Friday, July 6, 2012

"The Closing" Opened My Mind

Allan Bloom
Allan Bloom (September 14, 1930 – October 7, 1992) is one of the most fruitful and resplendent scholars in modern American Academia.

He passed away almost twenty years ago, yet his work "The Closing of the American Mind" (1987) still inspires and instill and stirs up controversy.

His prophesies regarding the openness of political correctness, buffered by the closing of academic rigors and diminution of scholastic achievement, was a dour yet driven denunciation, one which has sadly been realized, and with a vengeance, not just in post-secondary education, but has also trickled into K-12 public schooling, with tragic results.

His most staggering and staying insight for me was the preeminence of the Ancient Greeks.

 I had often wondered why Ancient Greek myths and legends figures do prominently in Western Literature. Certainly, the allusions and themes of modern works traced their origins to the epic poems of Homer. The birth of tragedy and comedy emerged from the Ancient Greeks, as well, in addition to our understanding, or at least the foundational debates, about the role of citizen and the state in daily life.

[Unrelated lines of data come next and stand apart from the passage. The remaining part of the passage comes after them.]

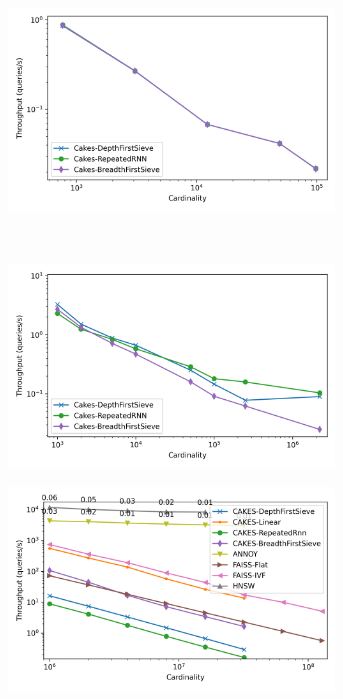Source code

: \begin{figure}
\begin{subfigure}[b]{0.47\textwidth}
        \label{fig:results:sift-scaling}
    \end{subfigure}%
    \begin{subfigure}[b]{0.47\textwidth}
        \includegraphics[width=0.95\textwidth]{plots/radio-ml-knn-10.png}
        \label{fig:results:radioml-scaling}
    \end{subfigure}%
    \vspace{1em}
    \\
    \begin{subfigure}[b]{0.47\textwidth}
        \includegraphics[width=0.95\textwidth]{plots/silva-knn-10.png}
        \label{fig:results:silva-scaling}
    \end{subfigure}%
    \begin{subfigure}[b]{0.47\textwidth}
        \includegraphics[width=0.95\textwidth]{plots/random-knn-10.png}

\end{subfigure}
\end{figure}
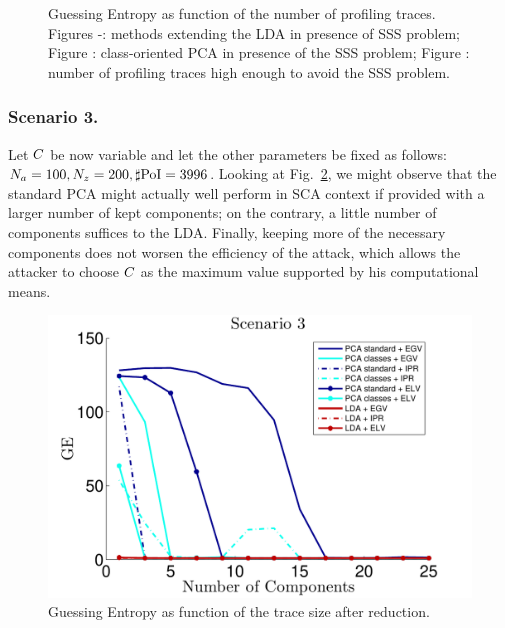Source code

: \begin{figure}
\caption[Guessing Entropy as function of the number of profiling traces.]{Guessing Entropy as function of the number of profiling traces. Figures -: methods extending the LDA in presence of SSS problem; Figure : class-oriented PCA in presence of the SSS problem; Figure : number of profiling traces high enough to avoid the SSS problem.}\label{fig:scenario2}
\end{figure}


\subsubsection{Scenario 3.}
Let  $C$ be now variable and let the other parameters be fixed as follows: $N_a = 100, N_z=200, \sharp\mathrm{PoI} = 3996$. Looking at Fig.~\ref{fig:3}, we might observe that the standard PCA might actually well perform in SCA context if provided with a larger number of kept components; on the contrary, a little number of components suffices to the LDA. Finally, keeping more of the necessary components does not worsen the efficiency of the attack, which allows the attacker to choose $C$ as the maximum value supported by his computational means. 

\begin{figure}
\centering
\includegraphics[width=.5\textwidth]{../Figures/CARDIS2015/Criterion3.pdf}
\caption{Guessing Entropy as function of the trace size after reduction.}\label{fig:3}
\end{figure}

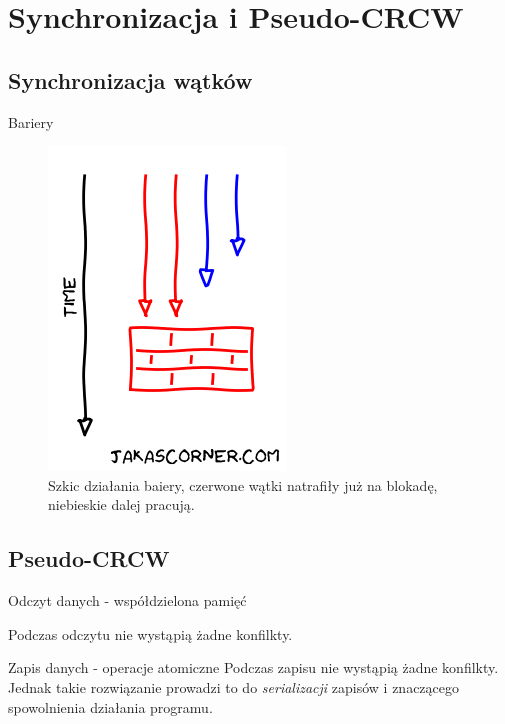\documentclass{if-beamer}
\begin{document}
\section{Synchronizacja i Pseudo-CRCW}

\subsection{Synchronizacja wątków}

\begin{frame}{Bariery}


\begin{figure}
\centering
\includegraphics[scale=0.4]{bariera.png}
\caption{Szkic działania baiery, czerwone wątki natrafiły już na blokadę, niebieskie dalej pracują.}
\end{figure}

\end{frame}

\subsection{Pseudo-CRCW}

\begin{frame}{Odczyt danych - współdzielona pamięć}

\centering
Podczas odczytu nie wystąpią żadne konfilkty.

\end{frame}

\begin{frame}{Zapis danych - operacje atomiczne}
\centering
Podczas zapisu nie wystąpią żadne konfilkty. Jednak takie rozwiązanie prowadzi to do \emph{serializacji} zapisów i znaczącego spowolnienia działania programu.

\end{frame}
\end{document}
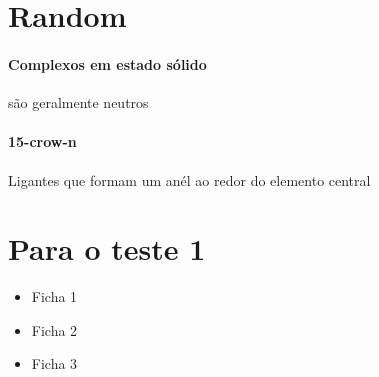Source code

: \documentclass[12pt]{article}
\begin{document}
\section{Random}

\paragraph{Complexos em estado sólido} são geralmente neutros


\paragraph{15-crow-n} Ligantes que formam um anél ao redor do elemento central


\section{Para o teste 1}
\begin{itemize}
\item Ficha 1
\item Ficha 2
\item Ficha 3
\end{itemize}
\end{document}
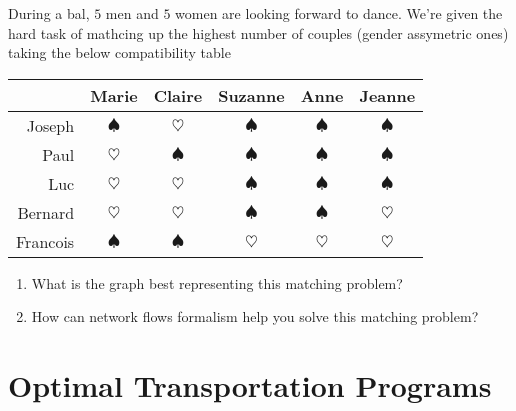 \documentclass[11pt,a4paper]{article}
\begin{document}
\begin{question}[subtitle={Pairings}]
  During a bal, $5$ men and $5$ women are looking forward to
  dance. We're given the hard task of mathcing up the highest number
  of couples (gender assymetric ones) taking the below compatibility
  table
    \begin{center}
    \renewcommand{\arraystretch}{1.5}
    \begin{tabular}{r|c|c|c|c|c}
      & Marie & Claire & Suzanne & Anne & Jeanne \\
      \hline
      Joseph &  $\spadesuit$ &  $\heartsuit$ & $\spadesuit$ & $\spadesuit$ & $\spadesuit$ \\
      \hline
      Paul &  $\heartsuit$ & $\spadesuit$ & $\spadesuit$ & $\spadesuit$ & $\spadesuit$  \\
      \hline
      Luc &  $\heartsuit$ & $\heartsuit$  & $\spadesuit$ & $\spadesuit$ & $\spadesuit$  \\
      \hline
      Bernard & $\heartsuit$ & $\heartsuit$  &  $\spadesuit$ & $\spadesuit$ & $\heartsuit$  \\
      \hline
      Francois & $\spadesuit$  & $\spadesuit$  & $\heartsuit$ & $\heartsuit$ & $\heartsuit$ \\
    \end{tabular}
  \end{center}
  \begin{enumerate}
  \item What is the graph best representing this matching problem?
  \item How can network flows formalism help you solve this matching problem?
  \end{enumerate}
\end{question}


\section{Optimal Transportation Programs}
\end{document}

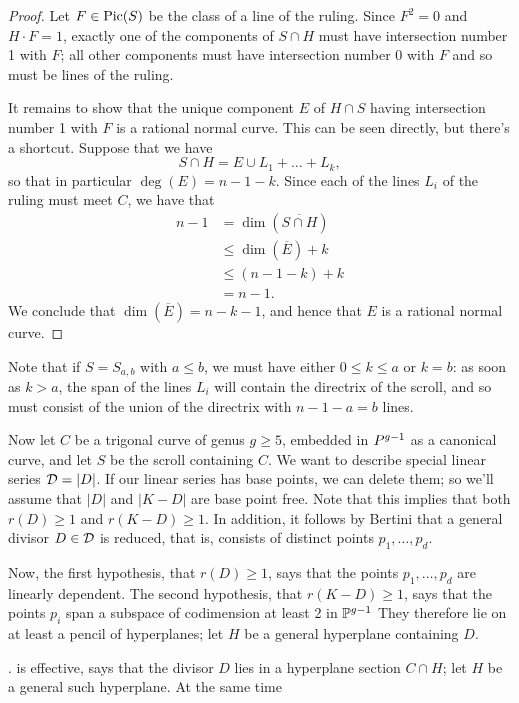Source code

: \begin{proof}
Let $F \in \Pic(S)$ be the class of a line of the ruling. Since $F^2 = 0$ and $H\cdot F = 1$, exactly one of the components of $S \cap H$ must have intersection number 1 with $F$; all other components must have intersection number 0 with $F$ and so must be lines of the ruling.

It remains to show that the unique component $E$ of $H \cap S$ having intersection number 1 with $F$ is a rational normal curve. This can be seen directly, but there's a shortcut. Suppose that we have
$$
S \cap H = E \cup L_1 + \dots + L_k,
$$
so that in particular $\deg(E) = n-1-k$. Since each of the lines $L_i$ of the ruling must meet $C$, we have that
\begin{align*}
n-1 &= \dim(\overline{S \cap H}) \\
&\leq \dim(\overline {E}) + k\\
&\leq (n-1-k) + k \\
&= n-1.
\end{align*}
We conclude that $\dim(\overline E) = n-k-1$, and hence that $E$ is a rational normal curve.
\end{proof}

Note that if $S = S_{a,b}$ with $a \leq b$, we must have either $0 \leq k \leq a$ or $k = b$: as soon as $k > a$, the span of the lines $L_i$ will contain the directrix of the scroll, and so must consist of the union of the directrix with $n-1-a = b$ lines.

Now let $C$ be a trigonal curve of genus $g \geq 5$, embedded in $\\P^{g-1}$ as a canonical curve, and let $S$ be the scroll containing $C$. We want to describe special linear series $\cD = |D|$. If our linear series has base points, we can delete them; so we'll assume that $|D|$ and $|K-D|$ are base point free. Note that this implies that   both  $r(D) \geq 1$ and $r(K-D) \geq 1$. In addition, it follows by Bertini that a general divisor $D \in \cD$ is reduced, that is, consists of distinct points $p_1,\dots,p_d$.

Now, the first hypothesis, that $r(D) \geq 1$, says that the points $p_1,\dots,p_d$ are linearly dependent. The second hypothesis, that $r(K-D) \geq 1$, says that the points $p_i$ span a subspace of codimension at least 2 in $\PP^{g-1}$ They therefore lie on at least a pencil of hyperplanes; let $H$ be a general hyperplane containing $D$.




. is effective, says that the divisor $D$ lies in a hyperplane section $C \cap H$; let $H$ be a general such hyperplane. At the same time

For Bloom, the greatest insight from the Greeks was the inception of inquiry, in which the Greeks would not tolerate truth as defined by the established set of prejudices of one's group or nation. Recognizing the divergent and even contradictory elements which defined truth and beauty and ethics in surrounding nations, the Greek thinkers rightly posited that ethnicity as the core of veracity and tenacity was a slippery and misplaced value, one which did very little to inform individuals of their status in the world or the way to make themselves more than what they were.

The Greeks definitely developed this skeptical frame of mind following the expansion of trade in the Aegean and throughout the Mediterranean world. The customs of the Phoenicians, the religious practices of the Egyptians and the Israelites, the fears and concerns of Carthage and Rome, all informed the inquiring academic minds that they definition of truth, the stable elements which unity humanity, must arise for a source divorced from one's cultural upbringing.

This foundation notion, one which informed the search for certainties and outlines the paths for eternal constructs and linking elements among humanity, has come under ruthless attack in recent years. Multicultural education no longer looks for the human impulses which designate man's failures and successes in the world.

Then the factor of "openness" falls under swift and prolonged attack in Bloom's book. The insight, very unsightly when considered in its fullness, that an open toleration for every culture, for ever value without critiquing the merits and the lasting impressions of these values, has created a sickly conformity, one in which prejudices once again have won the day.

The irony of rugged individualism as the most subtle of conforming agents was not lost on Mr. Bloom, although the implications of this sad outcome have not prevent public schools from lashing out at difference or promoting empty ethnic stereotypes and de facto building blocks for identity and spirituality..

"The Closing of the American Mind" opened my mind and heart to the intellectual and emotional malaise which was trapping many young people in high schools and college campuses. I could not understand for the longest time why "conservative" values, religious eminence, anything which spoke of a standard beyond one's opinion, was no longer taking hold in  universities across the country. "University" in itself suggests without reserve that these institutions were initiated in order to define and defend the very precepts of inquiry which motivated the Ancient Greeks and break down the tribal myths and monstrosities which have held so  many in bondage.